Since 1991, when Nielsen SoundScan started tracking music sales, this Australian band has sold 26.4 million albums, second only to the Beatles, and more than the Rolling Stones or Led Zeppelin.
AC/DC's commercial success flies in the face of conventional music industry wisdom. The band does not sell its music online and has never put out a greatest hits collection or allowed other musicians to sample its songs. At a time when most pop acts give fans the opportunity to have it their way by offering downloadable tracks and remixes, AC/DC gives listeners a different choice: the band's way or the highway.
“You get very close to the albums,” said Angus Young (lead guitar). “It's like an artist who does a painting,” he added. “If he thinks it's a great piece of work, he protects it. It's the same thing: this is our work.” The band has said it does not want to break up its albums to sell individual songs as iTunes usually requires.
AC/DC's decision to focus on selling CDs has put it at the centre of an industry debate about whether even superstar acts can continue to dictate the way their music is sold. Although Kid Rock and Buckcherry had recent hits without iTunes, that online store is now the largest music retailer.
AC/DC gets less attention than many bands it outsells. Its songs receive less airplay than those of Aerosmith, according to Nielsen Broadcast Data Systems. Its members get less attention in gossip columns than the children of the Beatles. And it has never been a critical favourite. The band makes no pretence to art, and its lyrics often contain what might be called single entendres.
For this, and much else, Angus is unapologetic. “People say it's juvenile music, but pardon me” -- he speaks these last two words with exaggerated politeness -- “I thought rock 'n' roll was supposed to be juvenile. You sing what you know. What am I going to write about -- Rembrandt?”
Much of AC/DC's appeal lies in the group's consistency, its unwavering focus on cranking up the rhythms of early rock into stadium-sized anthems. Although AC/DC has fans of all ages, it is almost unique among '70s bands in that it never tried to grow up with its audience. The band never experimented with different genres, made an “unplugged” album or even recorded a ballad, and none of its songs sound rooted in a particular time.

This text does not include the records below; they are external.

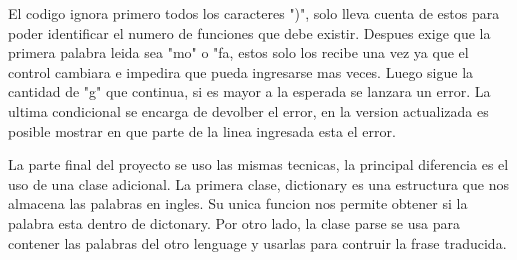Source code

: \documentclass[conference]{IEEEtran}
\begin{document}
El codigo ignora primero todos los caracteres ")", solo lleva cuenta de estos para poder identificar el numero de funciones que debe existir. Despues exige que la primera palabra leida sea "mo" o "fa, estos solo los recibe una vez ya que el control cambiara e impedira que pueda ingresarse mas veces. Luego sigue la cantidad de "g" que continua, si es mayor a la esperada se lanzara un error. La ultima condicional se encarga de devolber el error, en la version actualizada es posible mostrar en que parte de la linea ingresada esta el error. 

La parte final del proyecto se uso las mismas tecnicas, la principal diferencia es el uso de una clase adicional. La primera clase, dictionary es una estructura que nos almacena las palabras en ingles. Su unica funcion nos permite obtener si la palabra esta dentro de dictonary. Por otro lado, la clase parse se usa para contener las palabras del otro lenguage y usarlas para contruir la frase traducida.
\end{document}
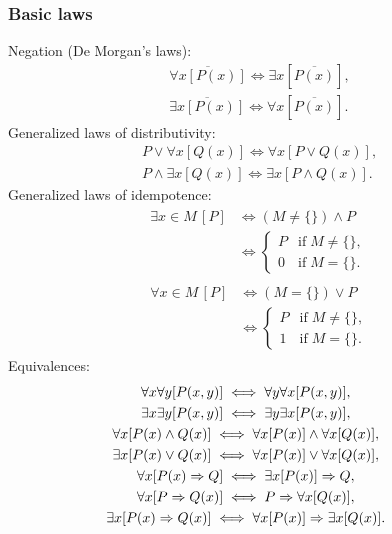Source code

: \subsubsection{Basic laws}
Negation (De Morgan's laws):
\begin{gather}
\overline{\forall x[P(x)]}\iff \exists x[\overline{P(x)}],\\
\overline{\exists x[P(x)]}\iff \forall x[\overline{P(x)}].
\end{gather}
Generalized laws of distributivity:
\begin{gather}
P\lor\forall x[Q(x)] \iff \forall x[P\lor Q(x)],\\
P\land\exists x[Q(x)] \iff \exists x[P\land Q(x)].
\end{gather}
Generalized laws of idempotence:
\begin{gather}
\begin{split}
\exists x{\in}M\,[P] & \iff
(M\ne\{\})\land P\\
& \iff\begin{cases}
P & \text{if}\; M\ne\{\},\\
0 & \text{if}\; M=\{\}.
\end{cases}
\end{split}\\
\begin{split}
\forall x{\in}M\,[P]& \iff
(M=\{\})\lor P\\
&\iff\begin{cases}
P & \text{if}\; M\ne\{\},\\
1 & \text{if}\; M=\{\}.
\end{cases}
\end{split}
\end{gather}
Equivalences:
\begin{gather}
\hspace{-2em}\forall x\forall y[P(x,y)] \iff \forall y\forall x[P(x,y)],\\
\hspace{-2em}\exists x\exists y[P(x,y)] \iff \exists y\exists x[P(x,y)],\\
\hspace{-2em}\forall x[P(x)\land Q(x)] \iff \forall x[P(x)]\land\forall x[Q(x)],\\
\hspace{-2em}\exists x[P(x)\lor Q(x)] \iff \forall x[P(x)]\lor\forall x[Q(x)],\\
\hspace{-2em}\forall x[P(x)\Rightarrow Q] \iff \exists x[P(x)]\Rightarrow Q,\\
\hspace{-2em}\forall x[P\Rightarrow Q(x)] \iff P\Rightarrow\forall x[Q(x)],\\
\hspace{-2em}\exists x[P(x)\Rightarrow Q(x)]
  \iff\forall x[P(x)]\Rightarrow\exists x[Q(x)].
\end{gather}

The group's raw aggression is as relevant to teenagers who listen to its albums on iPods as they were to those who heard them on record players. “Back in Black,” which has sold 49 million copies worldwide since 1980, according to Columbia, could serve as a catchy soundtrack to teenage frustration for as long as it exists.
Obsessed with rockers like Little Richard and Chuck Berry, brothers Angus and Malcolm Young (rhythm guitar) formed AC/DC in 1973 when they were teenagers, and won a reputation for giving raucous concerts after their sister suggested that Angus perform in his school uniform.

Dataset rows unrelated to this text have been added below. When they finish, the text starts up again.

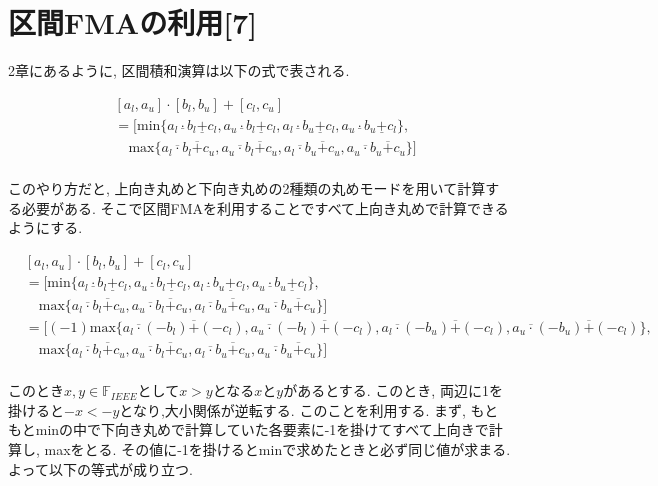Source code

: \documentclass[11pt,a4paper]{jsreport}
\theoremstyle{definition}
\begin{document}
\section{区間FMAの利用[7]}
  2章にあるように, 区間積和演算は以下の式で表される.

\begin{align*}
&[a_l,a_u]\cdot[b_l,b_u] + [c_l,c_u] \\
&= [\text{min}\{a_l \underline{\cdot} b_l \underline{+} c_l,a_u \underline{\cdot} b_l \underline{+} c_l,a_l \underline{\cdot} b_u \underline{+} c_l,a_u \underline{\cdot} b_u \underline{+} c_l\}, \\
& \quad \text{max}\{a_l \overline{\cdot} b_l \overline{+} c_u,a_u \overline{\cdot} b_l \overline{+} c_u,a_l \overline{\cdot} b_u \overline{+} c_u,a_u \overline{\cdot} b_u \overline{+} c_u\}] \\
\end{align*}

このやり方だと, 上向き丸めと下向き丸めの2種類の丸めモードを用いて計算する必要がある. そこで区間FMAを利用することですべて上向き丸めで計算できるようにする.

\begin{align*}
&[a_l,a_u]\cdot[b_l,b_u] + [c_l,c_u] \\
&= [\text{min}\{a_l \underline{\cdot} b_l \underline{+} c_l,a_u \underline{\cdot} b_l \underline{+} c_l,a_l \underline{\cdot} b_u \underline{+} c_l,a_u \underline{\cdot} b_u \underline{+} c_l\}, \\
& \quad  \text{max}\{a_l \overline{\cdot} b_l \overline{+} c_u,a_u \overline{\cdot} b_l \overline{+} c_u,a_l \overline{\cdot} b_u \overline{+} c_u,a_u \overline{\cdot} b_u \overline{+} c_u\}] \\
& = [(-1)\text{max}\{a_l \overline{\cdot} (-b_l) \overline{+} (-c_l),a_u \overline{\cdot} (-b_l) \overline{+} (-c_l),a_l \overline{\cdot} (-b_u) \overline{+} (-c_l),a_u \overline{\cdot} (-b_u) \overline{+} (-c_l)\}, \\
& \quad  \text{max}\{a_l \overline{\cdot} b_l \overline{+} c_u,a_u \overline{\cdot} b_l \overline{+} c_u,a_l \overline{\cdot} b_u \overline{+} c_u,a_u \overline{\cdot} b_u \overline{+} c_u\}] \\
\end{align*}

このとき$x,y \in \mathbb{F}_{IEEE}$として$x>y$となる$x$と$y$があるとする. このとき, 両辺に1を掛けると$-x < -y$となり,大小関係が逆転する. このことを利用する. まず, もともとminの中で下向き丸めで計算していた各要素に-1を掛けてすべて上向きで計算し, maxをとる. その値に-1を掛けるとminで求めたときと必ず同じ値が求まる. よって以下の等式が成り立つ.
\end{document}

AC/DC had its first big hit in the United States when the producer Robert John (Mutt) Lange gave its guitar riffs a pop shine on the 1979 album “Highway to Hell.” The next year, after the singer Bon Scott died in a misadventure with alcohol, the band recruited Brian Johnson. The group's next album, “Back in Black,” has sold about 22 million copies in the United States.
Since then AC/DC has lost its way (“Fly on the Wall,” 1985) and recaptured its old energy (“Razors Edge,” 1990). But its catalogue kept selling.

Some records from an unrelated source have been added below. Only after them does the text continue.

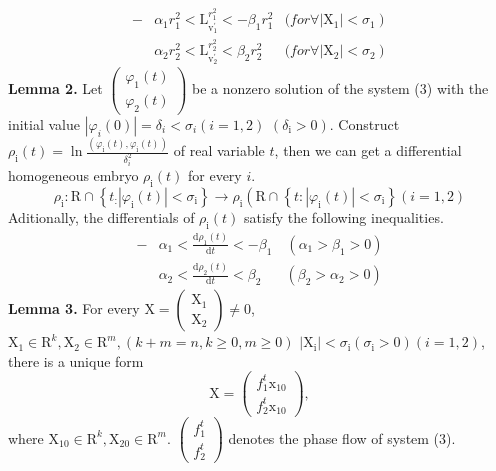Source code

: \documentclass[11pt]{diazessay} %
\begin{document}
\begin{equation*}
	\begin{aligned}
		-&\alpha_{1} r_{1}^{2}<\mathrm{L}_{\mathrm{v}_{1}^{\prime}}^{r_{1}^{2}}<-\beta_{1} r_{1}^{2} & (for \left.\forall \left|\mathrm{X}_{1}\right|<\sigma_{1}\right)\\
		&\alpha_{2} r_{2}^{2}<\mathrm{L}_{\mathrm{v}_{2}^{\prime}}^{r_{2}^{2}}<\beta_{2} r_{2}^{2} & (for \left.\forall \left|\mathrm{X}_{2}\right|<\sigma_{2}\right)
	\end{aligned}
\end{equation*}
\vskip 8pt
\textbf{Lemma 2.} 
Let $\left(\begin{array}{l}\varphi_1(t) \\ \varphi_2(t)\end{array}\right)$ be a nonzero solution of the system (3) with the initial value $\left|\varphi_i(0)\right|=\delta_i<\sigma_i(i=1,2)$ $\left(\delta_{\mathrm{i}}>0\right)$. 
Construct $\rho_{\mathrm{i}}(t)=\ln \frac{\left(\varphi_{\mathrm{i}}(t), \varphi_{\mathrm{i}}(t)\right)}{\delta_i^2}$ of real variable $t$, then we can get a differential homogeneous embryo $\rho_{\mathrm{i}}(t)$ for every $i$.
$$\rho_{\mathrm{i}}: \mathrm{R} \cap\left\{t_{:}\left|\varphi_{\mathrm{i}}(t)\right|<\sigma_{\mathrm{i}}\right\} \rightarrow \rho_{\mathrm{i}}\left(\mathrm{R} \cap\left\{t:\left|\varphi_{\mathrm{i}}(t)\right|<\sigma_{\mathrm{i}}\right\}(i=1,2)\right.$$
Aditionally, the differentials of $\rho_{\mathrm{i}}(t)$ satisfy the following inequalities.
\begin{equation*}
	\begin{aligned}
	-&\alpha_1<\frac{\mathrm{d} \rho_1(t)}{\mathrm{d} t}<-\beta_1 \quad\left(\alpha_1>\beta_1>0\right)\\
    &\alpha_2<\frac{\mathrm{d} \rho_2(t)}{\mathrm{d} t}<\beta_2 \quad\;\,\;\left(\beta_2>\alpha_2>0\right)
    \end{aligned}
\end{equation*}
\vskip 8pt
\textbf{Lemma 3.} 
For every $\mathrm{X}=\left(\begin{array}{l}\mathrm{X}_1 \\ \mathrm{X}_2\end{array}\right) \neq 0$, $\mathrm{X}_1 \in \mathrm{R}^k, \mathrm{X}_2 \in \mathrm{R}^m , (k+m=n, k \geq 0, m \geq 0)$ $\left|\mathrm{X}_{\mathrm{i}}\right|<\sigma_{\mathrm{i}}\left(\sigma_{\mathrm{i}}>0\right)(i=1,2)$, there is a unique form
$$
\mathrm{X}=\left(\begin{array}{l}
f_1^t \mathrm{x}_{10} \\
f_2^t \mathrm{x}_{10}
\end{array}\right),
$$
where $\mathrm{X}_{10} \in \mathrm{R}^k, \mathrm{X}_{20} \in \mathrm{R}^m $. $\left(\begin{array}{l}f_1^t \\ f_2^{t}\end{array}\right)$ denotes the phase flow of system (3).
\end{document}
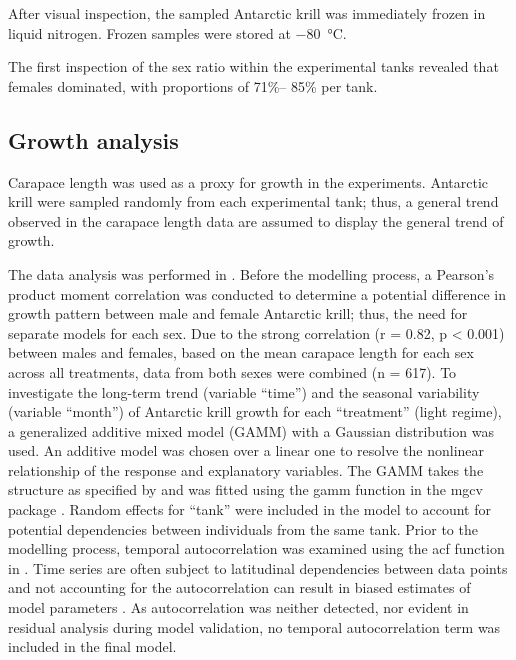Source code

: After visual inspection, the sampled Antarctic krill was immediately frozen in
liquid nitrogen. Frozen samples were stored at \SI{-80}{\celsius}.

The first inspection of the sex ratio within the experimental tanks revealed
that females dominated, with proportions of 71\%– 85\% per tank. 

\subsection{Growth analysis} 

Carapace length was used as a proxy for growth in the experiments. Antarctic
krill were sampled randomly from each experimental tank; thus, a general trend
observed in the carapace length data are assumed to display the general trend
of growth. 

The data analysis was performed in 
\citep{rstudio_team_rstudio:_2016}. Before the modelling process, a Pearson’s
product moment correlation was conducted to determine a potential difference in
growth pattern between male and female Antarctic krill; thus, the need for
separate models for each sex.  Due to the strong correlation (r = 0.82, p <
0.001) between males and females, based on the mean carapace length for each
sex across all treatments, data from both sexes were combined (n = 617). To
investigate the long-term trend (variable “time”) and the seasonal variability
(variable “month”) of Antarctic krill growth for each “treatment” (light
regime), a generalized additive mixed model (GAMM) with a Gaussian distribution
was used. An additive model was chosen over a linear one to resolve the
nonlinear relationship of the response and explanatory variables. The GAMM
takes the structure as specified by \citet{hastie_generalized_1987} and was
fitted using the gamm function in the mgcv package
\citep{wood_generalized_2006}. Random effects for “tank” were included in the
model to account for potential dependencies between individuals from the same
tank.  Prior to the modelling process, temporal autocorrelation was examined
using the acf function in . Time series are often subject to
latitudinal dependencies between data points and not accounting for the
autocorrelation can result in biased estimates of model parameters
\citep{panigada_modelling_2008}. As autocorrelation was neither detected, nor
evident in residual analysis during model validation, no temporal
autocorrelation term was included in the final model. 


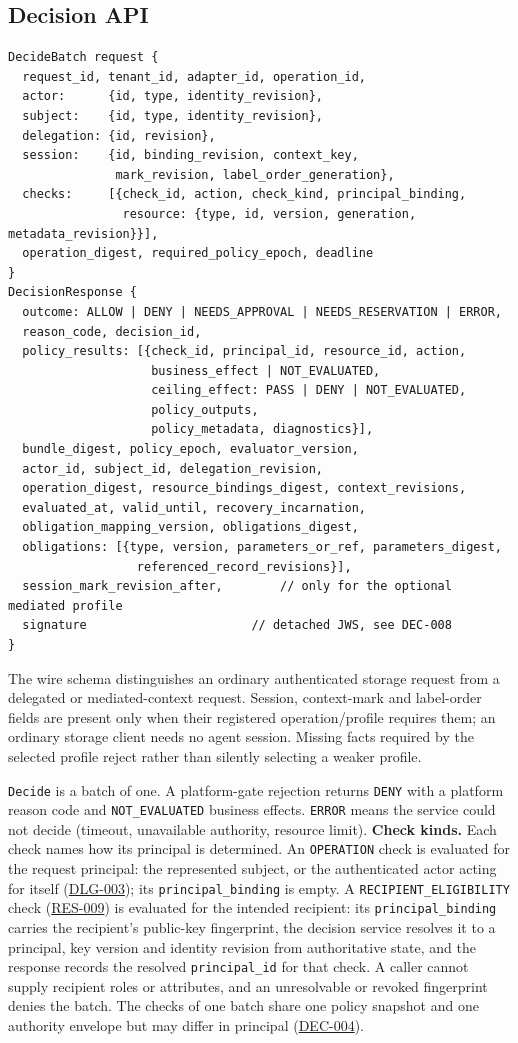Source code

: \documentclass[11pt,a4paper]{article}
\newcommand{\code}[1]{{\small\nolinkurl{#1}}}
\newcommand{\rr}[1]{\hyperlink{req:#1}{#1}}
\begin{document}
\subsection{Decision API}\label{sec:decisionapi}
\begin{lstlisting}
DecideBatch request {
  request_id, tenant_id, adapter_id, operation_id,
  actor:      {id, type, identity_revision},
  subject:    {id, type, identity_revision},
  delegation: {id, revision},
  session:    {id, binding_revision, context_key,
               mark_revision, label_order_generation},
  checks:     [{check_id, action, check_kind, principal_binding,
                resource: {type, id, version, generation, metadata_revision}}],
  operation_digest, required_policy_epoch, deadline
}
DecisionResponse {
  outcome: ALLOW | DENY | NEEDS_APPROVAL | NEEDS_RESERVATION | ERROR,
  reason_code, decision_id,
  policy_results: [{check_id, principal_id, resource_id, action,
                    business_effect | NOT_EVALUATED,
                    ceiling_effect: PASS | DENY | NOT_EVALUATED,
                    policy_outputs,
                    policy_metadata, diagnostics}],
  bundle_digest, policy_epoch, evaluator_version,
  actor_id, subject_id, delegation_revision,
  operation_digest, resource_bindings_digest, context_revisions,
  evaluated_at, valid_until, recovery_incarnation,
  obligation_mapping_version, obligations_digest,
  obligations: [{type, version, parameters_or_ref, parameters_digest,
                  referenced_record_revisions}],
  session_mark_revision_after,        // only for the optional mediated profile
  signature                       // detached JWS, see DEC-008
}
\end{lstlisting}
The wire schema distinguishes an ordinary authenticated storage request from a delegated or mediated-context request. Session, context-mark and label-order fields are present only when their registered operation/profile requires them; an ordinary storage client needs no agent session. Missing facts required by the selected profile reject rather than silently selecting a weaker profile.

\code{Decide} is a batch of one. A platform-gate rejection returns \code{DENY} with a platform reason code and \code{NOT_EVALUATED} business effects. \code{ERROR} means the service could not decide (timeout, unavailable authority, resource limit).
\textbf{Check kinds.} Each check names how its principal is determined. An \code{OPERATION} check is evaluated for the request principal: the represented subject, or the authenticated actor acting for itself (\rr{DLG-003}); its \code{principal_binding} is empty. A \code{RECIPIENT_ELIGIBILITY} check (\rr{RES-009}) is evaluated for the intended recipient: its \code{principal_binding} carries the recipient's public-key fingerprint, the decision service resolves it to a principal, key version and identity revision from authoritative state, and the response records the resolved \code{principal_id} for that check. A caller cannot supply recipient roles or attributes, and an unresolvable or revoked fingerprint denies the batch. The checks of one batch share one policy snapshot and one authority envelope but may differ in principal (\rr{DEC-004}).
\end{document}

These days the band's members don't spend much time together between albums. The Young brothers split their time between London and Australia; the drummer Phil Rudd lives in New Zealand; and the bassist Cliff Williams and Johnson live about a half-hour apart in south-western Florida.
“Going back a few years, everyone was going digital but people were still buying our albums,” Angus said. “They said everything was going that way, then they came back to us and said, 'You're hanging in there.' So what's the rush?”